── Records for this task

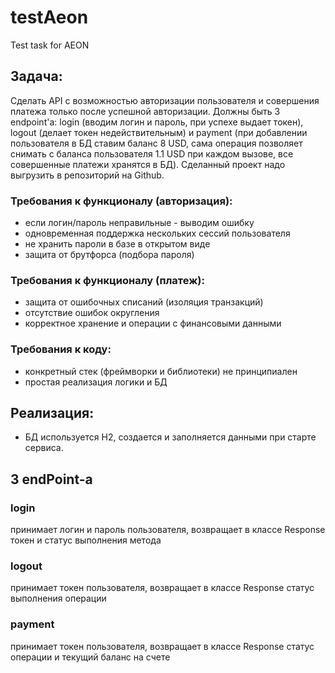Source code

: # testAeon
Test task for AEON
## Задача:
Сделать API с возможностью авторизации пользователя и совершения платежа только после успешной авторизации. Должны быть 3 endpoint'а: 
login (вводим логин и пароль, при успехе выдает токен), logout (делает токен недействительным) и payment (при добавлении пользователя в БД ставим баланс 8 USD, сама операция позволяет снимать с баланса пользователя 1.1 USD при каждом вызове, 
все совершенные платежи хранятся в БД). Сделанный проект надо выгрузить в репозиторий на Github.

### Требования к функционалу (авторизация):
- если логин/пароль неправильные - выводим ошибку
- одновременная поддержка нескольких сессий пользователя
- не хранить пароли в базе в открытом виде
- защита от брутфорса (подбора пароля)

### Требования к функционалу (платеж):
- защита от ошибочных списаний (изоляция транзакций)
- отсутствие ошибок округления
- корректное хранение и операции с финансовыми данными

### Требования к коду:
- конкретный стек (фреймворки и библиотеки) не принципиален
- простая реализация логики и БД

## Реализация:
- БД используется H2, создается и заполняется данными при старте сервиса.
## 3 endPoint-а
### login
принимает логин и пароль пользователя, возвращает в классе Response токен и статус выполнения метода
### logout
принимает токен пользователя, возвращает в классе Response статус выполнения операции
### payment 
принимает токен пользователя, возвращает в классе Response статус операции и текущий баланс на счете
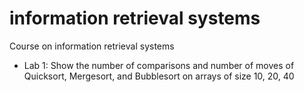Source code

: # information retrieval systems
Course on information retrieval systems

* Lab 1: Show the number of comparisons and number of moves of Quicksort, Mergesort, and Bubblesort on arrays of size 10, 20, 40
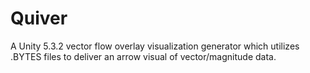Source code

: # Quiver
A Unity 5.3.2 vector flow overlay visualization generator which utilizes .BYTES files to deliver an arrow visual of vector/magnitude data.

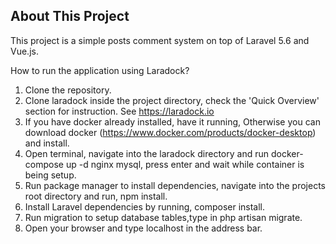 ## About This Project

This project is a simple posts comment system on top of Laravel 5.6 and Vue.js.

How to run the application using Laradock?

1. Clone the repository.
2. Clone laradock inside the project directory, check the 'Quick Overview' section for instruction. See https://laradock.io
3. If you have docker already installed, have it running, Otherwise you can download docker (https://www.docker.com/products/docker-desktop) and install.
3. Open terminal, navigate into the laradock directory and run docker-compose up -d nginx mysql, press enter and wait while container is being setup.
4. Run package manager to install dependencies, navigate into the projects root directory and run, npm install.
5. Install Laravel dependencies by running, composer install.
6. Run migration to setup database tables,type in php artisan migrate.
4. Open your browser and type localhost in the address bar.

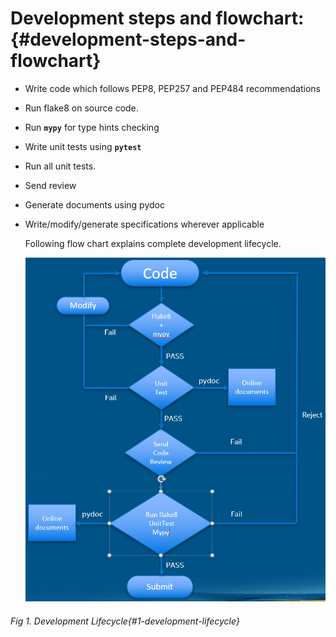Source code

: # **Development steps and flowchart:** {#development-steps-and-flowchart}

*   Write code which follows PEP8, PEP257 and PEP484 recommendations
*   Run flake8 on source code.
*   Run **`mypy`** for type hints checking
*   Write unit tests using **`pytest`**
*   Run all unit tests.
*   Send review
*   Generate documents using pydoc
*   Write/modify/generate specifications wherever applicable

    Following flow chart explains complete development lifecycle.

      ![](/media/image1.png)
 ###### Fig 1. Development Lifecycle{#1-development-lifecycle}
 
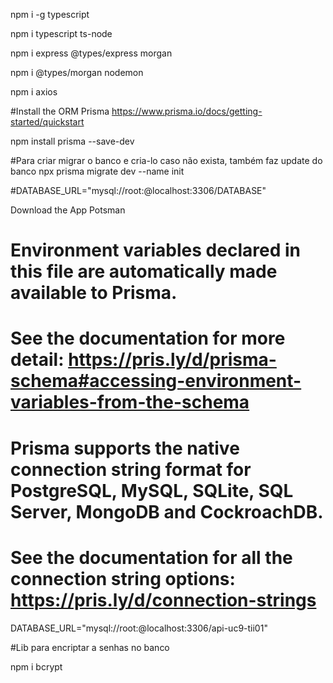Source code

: 
npm i -g typescript

npm i typescript ts-node

npm i express @types/express morgan

npm i @types/morgan nodemon

npm i axios

#Install the ORM Prisma
https://www.prisma.io/docs/getting-started/quickstart

npm install prisma --save-dev

#Para criar migrar o banco e cria-lo caso não exista, também faz update do banco
npx prisma migrate dev --name init

#DATABASE_URL="mysql://root:@localhost:3306/DATABASE"


Download the App Potsman



# Environment variables declared in this file are automatically made available to Prisma.
# See the documentation for more detail: https://pris.ly/d/prisma-schema#accessing-environment-variables-from-the-schema

# Prisma supports the native connection string format for PostgreSQL, MySQL, SQLite, SQL Server, MongoDB and CockroachDB.
# See the documentation for all the connection string options: https://pris.ly/d/connection-strings

DATABASE_URL="mysql://root:@localhost:3306/api-uc9-tii01"


#Lib para encriptar a senhas no banco

npm i bcrypt
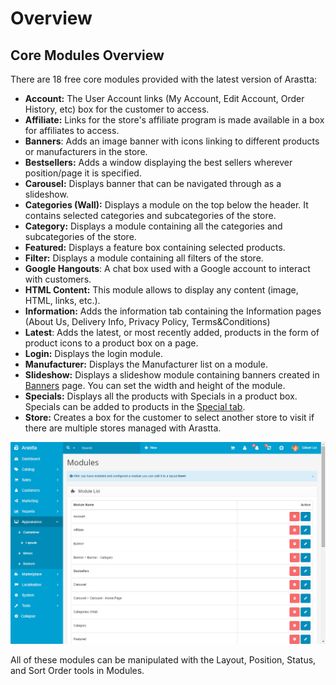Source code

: Overview
========

Core Modules Overview
---------------------

There are 18 free core modules provided with the latest version of Arastta:

- **Account:** The User Account links (My Account, Edit Account, Order History, etc) box for the customer to access.
- **Affiliate:** Links for the store's affiliate program is made available in a box for affiliates to access.
- **Banners**: Adds an image banner with icons linking to different products or manufacturers in the store.
- **Bestsellers:** Adds a window displaying the best sellers wherever position/page it is specified.
- **Carousel:** Displays banner that can be navigated through as a slideshow.
- **Categories (Wall):** Displays a module on the top below the header. It contains selected categories and subcategories of the store.
- **Category:** Displays a module containing all the categories and subcategories of the store.
- **Featured:** Displays a feature box containing selected products.
- **Filter:** Displays a module containing all filters of the store.
- **Google Hangouts**: A chat box used with a Google account to interact with customers.
- **HTML Content:** This module allows to display any content (image, HTML, links, etc.).
- **Information:** Adds the information tab containing the Information pages (About Us, Delivery Info, Privacy Policy, Terms&Conditions)
- **Latest**: Adds the latest, or most recently added, products in the form of product icons to a product box on a page.
- **Login:** Displays the login module.
- **Manufacturer:** Displays the Manufacturer list on a module.
- **Slideshow:** Displays a slideshow module containing banners created in [Banners](docs/user-manual/appearance/banners) page. You can set the width and height of the module.
- **Specials:** Displays all the products with Specials in a product box. Specials can be added to products in the [Special tab](docs/user-manual/catalog/products/special).
- **Store:** Creates a box for the customer to select another store to visit if there are multiple stores managed with Arastta.

![core modules list](_images/modules-list.png)

All of these modules can be manipulated with the Layout, Position, Status, and Sort Order tools in Modules.
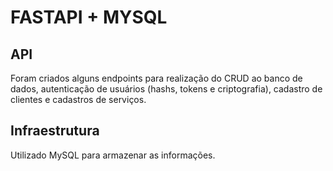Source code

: # FASTAPI + MYSQL



## API

Foram criados alguns endpoints para realização do CRUD ao banco de dados, 
autenticação de usuários (hashs, tokens e criptografia), 
cadastro de clientes e cadastros de serviços.

## Infraestrutura

Utilizado MySQL para armazenar as informações.
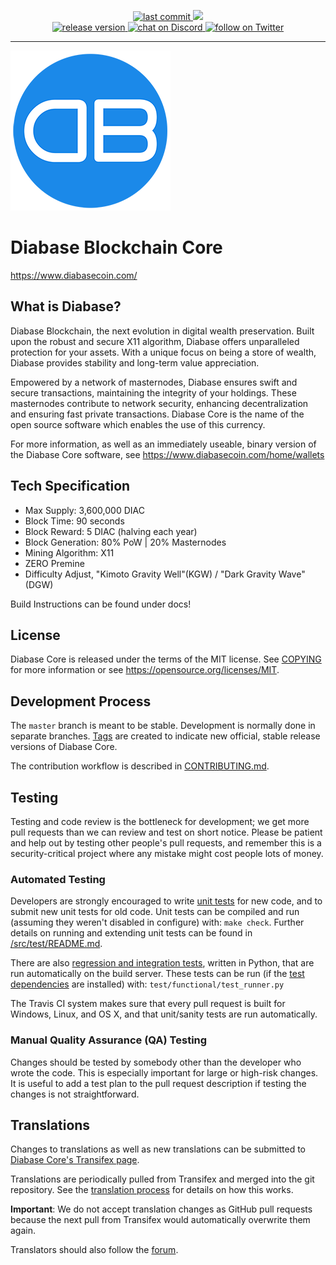 <p align="center">
    <a href="https://github.com/diabasecoin/diabase/">
        <img src="https://img.shields.io/github/last-commit/diabasecoin/diabase" alt="last commit">
    </a>
    <a href="https://github.com/diabasecoin/diabase/pulse" alt="Activity">
        <img src="https://img.shields.io/github/commit-activity/m/diabasecoin/diabase" />
    </a>
	<br/>
    <a href="https://github.com/diabasecoin/diabase/releases">
        <img src="https://img.shields.io/github/v/release/diabasecoin/diabase" alt="release version">
    </a>
    <a href="https://discord.gg/PeXejqAJBj">
        <img src="https://img.shields.io/discord/701937565929963581?logo=discord" alt="chat on Discord">
    </a>
    <a href="https://twitter.com/DiabaseCoin">
        <img src="https://img.shields.io/twitter/follow/DiabaseCoin?style=social&logo=twitter"
            alt="follow on Twitter">
    </a>
</p>


---

![](./share/pixmaps/diabase256.png)

Diabase Blockchain Core
===========================


https://www.diabasecoin.com/


What is Diabase?
-------------

Diabase Blockchain, the next evolution in digital wealth
preservation. Built upon the robust and secure X11 algorithm,
Diabase offers unparalleled protection for your assets. With
a unique focus on being a store of wealth, Diabase provides 
stability and long-term value appreciation.

Empowered by a network of masternodes, Diabase ensures swift
and secure transactions, maintaining the integrity of your
holdings. These masternodes contribute to network security,
enhancing decentralization and ensuring fast private transactions.
Diabase Core is the name of the open source software which enables
the use of this currency.

For more information, as well as an immediately useable, binary version of
the Diabase Core software, see https://www.diabasecoin.com/home/wallets

## Tech Specification
- Max Supply: 3,600,000 DIAC 
- Block Time: 90 seconds
- Block Reward: 5 DIAC (halving each year)
- Block Generation: 80% PoW | 20% Masternodes
- Mining Algorithm: X11
- ZERO Premine
- Difficulty Adjust, "Kimoto Gravity Well"(KGW) / "Dark Gravity Wave"(DGW)

Build Instructions can be found under docs!

License
-------

Diabase Core is released under the terms of the MIT license. See [COPYING](COPYING) for more
information or see https://opensource.org/licenses/MIT.

Development Process
-------------------

The `master` branch is meant to be stable. Development is normally done in separate branches.
[Tags](https://github.com/diabasecoin/diabase/tags) are created to indicate new official,
stable release versions of Diabase Core.

The contribution workflow is described in [CONTRIBUTING.md](CONTRIBUTING.md).

Testing
-------

Testing and code review is the bottleneck for development; we get more pull
requests than we can review and test on short notice. Please be patient and help out by testing
other people's pull requests, and remember this is a security-critical project where any mistake might cost people
lots of money.

### Automated Testing

Developers are strongly encouraged to write [unit tests](src/test/README.md) for new code, and to
submit new unit tests for old code. Unit tests can be compiled and run
(assuming they weren't disabled in configure) with: `make check`. Further details on running
and extending unit tests can be found in [/src/test/README.md](/src/test/README.md).

There are also [regression and integration tests](/test), written
in Python, that are run automatically on the build server.
These tests can be run (if the [test dependencies](/test) are installed) with: `test/functional/test_runner.py`

The Travis CI system makes sure that every pull request is built for Windows, Linux, and OS X, and that unit/sanity tests are run automatically.

### Manual Quality Assurance (QA) Testing

Changes should be tested by somebody other than the developer who wrote the
code. This is especially important for large or high-risk changes. It is useful
to add a test plan to the pull request description if testing the changes is
not straightforward.

Translations
------------

Changes to translations as well as new translations can be submitted to
[Diabase Core's Transifex page](https://www.transifex.com/projects/p/diabase/).

Translations are periodically pulled from Transifex and merged into the git repository. See the
[translation process](doc/translation_process.md) for details on how this works.

**Important**: We do not accept translation changes as GitHub pull requests because the next
pull from Transifex would automatically overwrite them again.

Translators should also follow the [forum](https://www.diabase.com/forum/topic/diabase-worldwide-collaboration.88/).

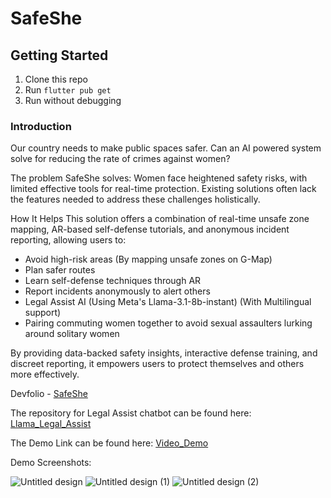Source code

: # SafeShe

## Getting Started

1. Clone this repo
2. Run ` flutter pub get `
3. Run without debugging

### Introduction
Our country needs to make public spaces safer. Can an AI powered system solve for reducing the rate of crimes against women?

The problem SafeShe solves:
Women face heightened safety risks, with limited effective tools for real-time protection. Existing solutions often lack the features needed to address these challenges holistically.

How It Helps
This solution offers a combination of real-time unsafe zone mapping, AR-based self-defense tutorials, and anonymous incident reporting, allowing users to:

* Avoid high-risk areas (By mapping unsafe zones on G-Map)
* Plan safer routes
* Learn self-defense techniques through AR
* Report incidents anonymously to alert others
* Legal Assist AI (Using Meta's Llama-3.1-8b-instant) (With Multilingual support)
* Pairing commuting women together to avoid sexual assaulters lurking around solitary women

By providing data-backed safety insights, interactive defense training, and discreet reporting, it empowers users to protect themselves and others more effectively.

Devfolio - [SafeShe](https://devfolio.co/projects/safeshe-8f37)

The repository for Legal Assist chatbot can be found here: [Llama_Legal_Assist](https://github.com/KeyurMistry123/LegalAssistantLLAMA/tree/main)

The Demo Link can be found here: [Video_Demo](https://drive.google.com/drive/u/1/folders/1L9c7sytg2fMIIYQ7PmGt6PRqMCPovSyD)

Demo Screenshots:

![Untitled design](https://github.com/user-attachments/assets/5e124ae5-3da4-4469-a0e2-beef15865546)
![Untitled design (1)](https://github.com/user-attachments/assets/4d443bef-750e-4bc0-9373-ba8ae2e36228)
![Untitled design (2)](https://github.com/user-attachments/assets/a6a5f2d5-9cd1-481c-9276-a87ed3959e13)

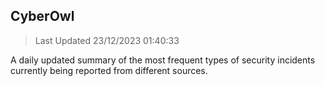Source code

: ## CyberOwl 
> Last Updated 23/12/2023 01:40:33 


A daily updated summary of the most frequent types of security incidents currently being reported from different sources.

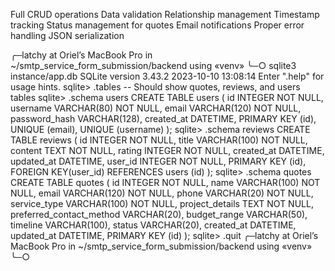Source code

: <!-- models include: -->

Full CRUD operations
Data validation
Relationship management
Timestamp tracking
Status management for quotes
Email notifications
Proper error handling
JSON serialization


╭─latchy at Oriel’s MacBook Pro in ~/smtp_service_form_submission/backend using «venv»
╰─○ sqlite3 instance/app.db
SQLite version 3.43.2 2023-10-10 13:08:14
Enter ".help" for usage hints.
sqlite> .tables  -- Should show quotes, reviews, and users tables
sqlite> .schema users
CREATE TABLE users (
	id INTEGER NOT NULL,
	username VARCHAR(80) NOT NULL,
	email VARCHAR(120) NOT NULL,
	password_hash VARCHAR(128),
	created_at DATETIME,
	PRIMARY KEY (id),
	UNIQUE (email),
	UNIQUE (username)
);
sqlite> .schema reviews
CREATE TABLE reviews (
	id INTEGER NOT NULL,
	title VARCHAR(100) NOT NULL,
	content TEXT NOT NULL,
	rating INTEGER NOT NULL,
	created_at DATETIME,
	updated_at DATETIME,
	user_id INTEGER NOT NULL,
	PRIMARY KEY (id),
	FOREIGN KEY(user_id) REFERENCES users (id)
);
sqlite> .schema quotes
CREATE TABLE quotes (
	id INTEGER NOT NULL,
	name VARCHAR(100) NOT NULL,
	email VARCHAR(120) NOT NULL,
	phone VARCHAR(20) NOT NULL,
	service_type VARCHAR(100) NOT NULL,
	project_details TEXT NOT NULL,
	preferred_contact_method VARCHAR(20),
	budget_range VARCHAR(50),
	timeline VARCHAR(100),
	status VARCHAR(20),
	created_at DATETIME,
	updated_at DATETIME,
	PRIMARY KEY (id)
);
sqlite> .quit
╭─latchy at Oriel’s MacBook Pro in ~/smtp_service_form_submission/backend using «venv»
╰─○

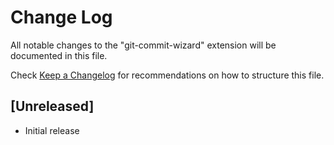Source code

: # Change Log

All notable changes to the "git-commit-wizard" extension will be documented in this file.

Check [Keep a Changelog](http://keepachangelog.com/) for recommendations on how to structure this file.

## [Unreleased]

- Initial release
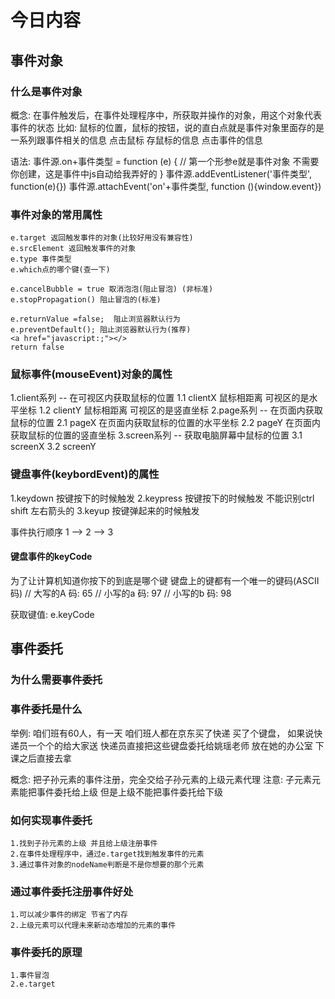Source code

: # 今日内容

## 事件对象

### 什么是事件对象

  概念: 在事件触发后，在事件处理程序中，所获取并操作的对象，用这个对象代表事件的状态
  比如: 鼠标的位置，鼠标的按钮，说的直白点就是事件对象里面存的是一系列跟事件相关的信息
  点击鼠标 存鼠标的信息 点击事件的信息

  语法: 
    事件源.on+事件类型 = function (e) { // 第一个形参e就是事件对象 不需要你创建，这是事件中js自动给我弄好的 }
    事件源.addEventListener('事件类型', function(e){})
    事件源.attachEvent('on'+事件类型, function (){window.event})

### 事件对象的常用属性

    e.target 返回触发事件的对象(比较好用没有兼容性)
    e.srcElement 返回触发事件的对象
    e.type 事件类型
    e.which点的哪个键(查一下)

    e.cancelBubble = true 取消泡泡(阻止冒泡) (非标准)
    e.stopPropagation() 阻止冒泡的(标准)

    e.returnValue =false;  阻止浏览器默认行为
    e.preventDefault(); 阻止浏览器默认行为(推荐)
    <a href="javascript:;"></>
    return false  


### 鼠标事件(mouseEvent)对象的属性

  1.client系列 -- 在可视区内获取鼠标的位置
    1.1 clientX 鼠标相距离 可视区的是水平坐标
    1.2 clientY 鼠标相距离 可视区的是竖直坐标
  2.page系列  -- 在页面内获取鼠标的位置
    2.1 pageX 在页面内获取鼠标的位置的水平坐标
    2.2 pageY 在页面内获取鼠标的位置的竖直坐标
  3.screen系列 -- 获取电脑屏幕中鼠标的位置
    3.1 screenX
    3.2 screenY

### 键盘事件(keybordEvent)的属性

  1.keydown 按键按下的时候触发
  2.keypress 按键按下的时候触发  不能识别ctrl shift 左右箭头的
  3.keyup 按键弹起来的时候触发

  事件执行顺序 1 --> 2 --> 3

  #### 键盘事件的keyCode

  为了让计算机知道你按下的到底是哪个键 键盘上的键都有一个唯一的键码(ASCII码)
  // 大写的A 码: 65
  // 小写的a 码: 97
  // 小写的b 码: 98

  获取键值: e.keyCode

## 事件委托
### 为什么需要事件委托



### 事件委托是什么

   举例:  咱们班有60人，有一天 咱们班人都在京东买了快递 买了个键盘， 如果说快递员一个个的给大家送
          快递员直接把这些键盘委托给姚瑶老师 放在她的办公室 下课之后直接去拿

   概念: 把子孙元素的事件注册，完全交给子孙元素的上级元素代理
         注意: 子元素元素能把事件委托给上级 但是上级不能把事件委托给下级
### 如何实现事件委托

    1.找到子孙元素的上级 并且给上级注册事件
    2.在事件处理程序中，通过e.target找到触发事件的元素
    3.通过事件对象的nodeName判断是不是你想要的那个元素

### 通过事件委托注册事件好处

    1.可以减少事件的绑定 节省了内存
    2.上级元素可以代理未来新动态增加的元素的事件

### 事件委托的原理
    1.事件冒泡
    2.e.target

────

- _What you need to do_
Give again the stretch of lines above from the one with "#Lib para encriptar a senhas no banco" through the one with "- **Account:** The", both ends kept, and copy no pictures.

- _Your response_
#Lib para encriptar a senhas no banco

npm i bcrypt
Source code

: Overview
========

Core Modules Overview
---------------------

There are 18 free core modules provided with the latest version of Arastta:

- **Account:** The User Account links (My Account, Edit Account, Order History, etc) box for the customer to access.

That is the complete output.